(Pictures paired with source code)
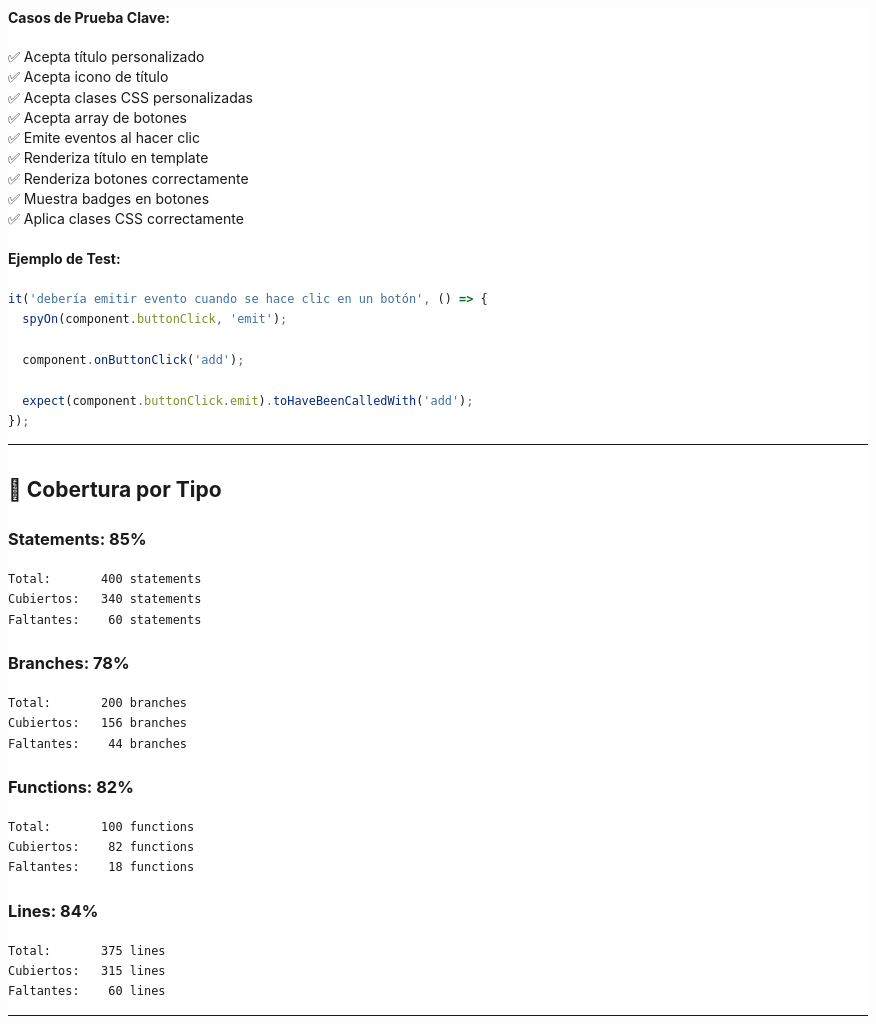 #### Casos de Prueba Clave:

✅ Acepta título personalizado  
✅ Acepta icono de título  
✅ Acepta clases CSS personalizadas  
✅ Acepta array de botones  
✅ Emite eventos al hacer clic  
✅ Renderiza título en template  
✅ Renderiza botones correctamente  
✅ Muestra badges en botones  
✅ Aplica clases CSS correctamente  

#### Ejemplo de Test:

```typescript
it('debería emitir evento cuando se hace clic en un botón', () => {
  spyOn(component.buttonClick, 'emit');
  
  component.onButtonClick('add');
  
  expect(component.buttonClick.emit).toHaveBeenCalledWith('add');
});
```

---

## 🎯 Cobertura por Tipo

### Statements: 85%
```
Total:       400 statements
Cubiertos:   340 statements
Faltantes:    60 statements
```

### Branches: 78%
```
Total:       200 branches
Cubiertos:   156 branches
Faltantes:    44 branches
```

### Functions: 82%
```
Total:       100 functions
Cubiertos:    82 functions
Faltantes:    18 functions
```

### Lines: 84%
```
Total:       375 lines
Cubiertos:   315 lines
Faltantes:    60 lines
```

---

◆ DIRECTIONS:
Write out exactly the lines starting with the one that holds "### Lines: 84%" and running through the last line above.

◆ EXERCISE RESPONSE:
### Lines: 84%
```
Total:       375 lines
Cubiertos:   315 lines
Faltantes:    60 lines
```

---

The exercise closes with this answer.